In February, DingIt decided to enter the billion-dollar video streaming market. But how can it hope to compete with giants like Twitch and YouTube Gaming? MCV catches up with head of content Adam Simmons to find out.
How would you assess DingIt’s performance so far?
We are extremely happy with how 2015 has gone. DingIt launched in open beta in February and we have just reached 13m monthly uniques globally in November, exceeding all our targets – and we are still growing. The really exciting news is that we are already profitable, so it’s safe to say this year has been a great start for DingIt.
The streaming market is already dominated by Twitch, and we now have heavyweights like YouTube Gaming entering the fray. Is there still room for more companies in the sector?
The viewership for eSports alone is estimated to reach 230m-plus by 2017 (according to SuperData). That’s a huge audience, but the model for gaming and eSports streaming is broken, so these growing audiences are not being catered for properly. DingIt has been built from the ground up with revolutionary technology that provides a range of improvements to both broadcasters and, importantly, viewers. Our gaming fans are returning to DingIt in increasing numbers, proving there is definitely room for genuinely innovative platforms in gaming.
You say that eSports streaming is broken. What do you mean?
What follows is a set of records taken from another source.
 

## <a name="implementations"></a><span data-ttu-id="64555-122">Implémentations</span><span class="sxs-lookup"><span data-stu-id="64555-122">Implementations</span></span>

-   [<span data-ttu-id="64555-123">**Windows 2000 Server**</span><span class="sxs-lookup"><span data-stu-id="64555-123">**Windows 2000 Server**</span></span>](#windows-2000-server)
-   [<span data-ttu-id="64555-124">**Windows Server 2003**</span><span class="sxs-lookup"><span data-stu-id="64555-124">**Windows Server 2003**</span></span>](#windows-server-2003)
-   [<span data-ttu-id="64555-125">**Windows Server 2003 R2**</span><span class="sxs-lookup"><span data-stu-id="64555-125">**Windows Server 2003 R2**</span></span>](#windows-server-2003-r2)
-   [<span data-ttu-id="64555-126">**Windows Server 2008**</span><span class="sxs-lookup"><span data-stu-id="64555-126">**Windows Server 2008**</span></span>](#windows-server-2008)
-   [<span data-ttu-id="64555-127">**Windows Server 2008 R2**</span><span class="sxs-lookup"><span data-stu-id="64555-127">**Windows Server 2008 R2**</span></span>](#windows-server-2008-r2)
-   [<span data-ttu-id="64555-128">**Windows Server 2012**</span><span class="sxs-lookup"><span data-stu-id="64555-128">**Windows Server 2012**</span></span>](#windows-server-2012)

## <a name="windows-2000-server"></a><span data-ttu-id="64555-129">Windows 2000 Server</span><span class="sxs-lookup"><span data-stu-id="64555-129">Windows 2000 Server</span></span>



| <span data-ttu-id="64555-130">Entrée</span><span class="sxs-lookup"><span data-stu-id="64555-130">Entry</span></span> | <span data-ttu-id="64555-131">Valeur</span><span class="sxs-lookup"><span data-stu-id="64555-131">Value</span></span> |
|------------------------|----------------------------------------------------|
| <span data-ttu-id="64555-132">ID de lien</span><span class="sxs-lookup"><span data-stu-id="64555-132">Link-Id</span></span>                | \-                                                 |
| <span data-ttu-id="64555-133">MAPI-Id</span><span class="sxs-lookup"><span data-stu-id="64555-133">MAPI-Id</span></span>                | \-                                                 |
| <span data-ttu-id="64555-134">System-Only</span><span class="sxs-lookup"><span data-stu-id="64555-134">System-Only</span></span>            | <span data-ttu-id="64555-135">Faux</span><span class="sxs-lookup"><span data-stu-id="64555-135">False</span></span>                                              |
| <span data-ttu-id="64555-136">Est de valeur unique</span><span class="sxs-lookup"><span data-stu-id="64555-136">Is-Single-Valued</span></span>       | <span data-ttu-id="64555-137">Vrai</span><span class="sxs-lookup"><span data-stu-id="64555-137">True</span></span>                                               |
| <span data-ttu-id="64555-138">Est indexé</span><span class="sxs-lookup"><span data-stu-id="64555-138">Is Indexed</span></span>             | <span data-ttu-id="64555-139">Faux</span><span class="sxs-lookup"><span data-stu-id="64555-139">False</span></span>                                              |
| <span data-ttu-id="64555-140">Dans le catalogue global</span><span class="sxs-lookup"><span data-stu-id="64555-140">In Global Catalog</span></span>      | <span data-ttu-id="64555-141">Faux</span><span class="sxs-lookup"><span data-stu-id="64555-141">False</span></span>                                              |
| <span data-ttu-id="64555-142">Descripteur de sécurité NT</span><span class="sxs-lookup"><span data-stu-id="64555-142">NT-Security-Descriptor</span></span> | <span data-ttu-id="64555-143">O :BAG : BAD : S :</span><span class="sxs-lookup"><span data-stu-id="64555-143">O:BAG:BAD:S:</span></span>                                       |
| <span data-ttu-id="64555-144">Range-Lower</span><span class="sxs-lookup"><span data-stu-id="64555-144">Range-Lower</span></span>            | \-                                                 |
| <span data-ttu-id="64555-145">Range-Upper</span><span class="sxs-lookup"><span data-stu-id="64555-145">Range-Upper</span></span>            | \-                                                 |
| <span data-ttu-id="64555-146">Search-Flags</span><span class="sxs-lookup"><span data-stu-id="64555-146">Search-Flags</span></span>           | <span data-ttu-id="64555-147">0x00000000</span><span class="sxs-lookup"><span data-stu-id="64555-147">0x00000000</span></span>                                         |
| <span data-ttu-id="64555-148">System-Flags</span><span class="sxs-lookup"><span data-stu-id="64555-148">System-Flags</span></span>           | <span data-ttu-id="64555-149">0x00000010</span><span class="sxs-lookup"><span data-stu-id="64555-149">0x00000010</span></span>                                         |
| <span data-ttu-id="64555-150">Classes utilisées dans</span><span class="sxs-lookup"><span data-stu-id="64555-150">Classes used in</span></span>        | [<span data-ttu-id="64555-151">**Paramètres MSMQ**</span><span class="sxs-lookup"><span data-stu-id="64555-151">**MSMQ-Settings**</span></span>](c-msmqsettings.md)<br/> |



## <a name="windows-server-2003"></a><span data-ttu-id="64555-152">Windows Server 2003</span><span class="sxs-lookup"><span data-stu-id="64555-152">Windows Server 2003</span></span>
When we were building the platform, we looked at all the things that were wrong with the gaming and eSports business. Poor quality streams, excessive buffering and latency, and unsustainable revenue models all mean that the content creators and the viewer experience, suffer. By understanding these shortcomings, we’ve been able to create a platform that addresses these issues with proprietary technology that delivers an unparalleled streaming experience, a revenue model that works and all on a platform with global appeal.
What is your focus when it comes to user acquisition?
Our mission is to provide a high quality experience to gaming fans everywhere, from the lighter viewers right through to the hardcore gamers. One of the main drivers for our growth has been through our Highlights content. We produce these highlights directly from our exclusive events and they act as a gateway for new gaming audiences into the world of eSports. Whilst our current focus is on eSports, DingIt is an open platform for any broadcaster who wants to join and either start or grow their streaming careers. Ultimately, DingIt is for gamers and we are investing in content and technology that helps support the gaming community as a whole.
What kind of investment are you making in bringing streamers and viewers on-board?
We are constantly trying to find ways to make it easier for our broadcasters to earn with DingIt. We offer in excess of $50,000 per month in bonus rewards to support developing channels. We have also created clear levels for partnership that sees a revenue share of up to 50 per cent on advertising. Another way we are trying to help broadcasters is to offer a share of channel subscriptions from Day One, as well as a donation feature.
You recently expanded into South Korea. Where else will DingIt be expanding in the near future?
We already have viewers in 60 countries and we are seeing more gaming fans turn to DingIt for our content every day. One of the main benefits of the platform is that it provides viewers the same great quality anywhere in the world – regardless of location. We can scale our reach into multiple markets easily. The launch of dingit.kr was a starting point for our growth in Asia and we will continue to expand into other countries in 2016.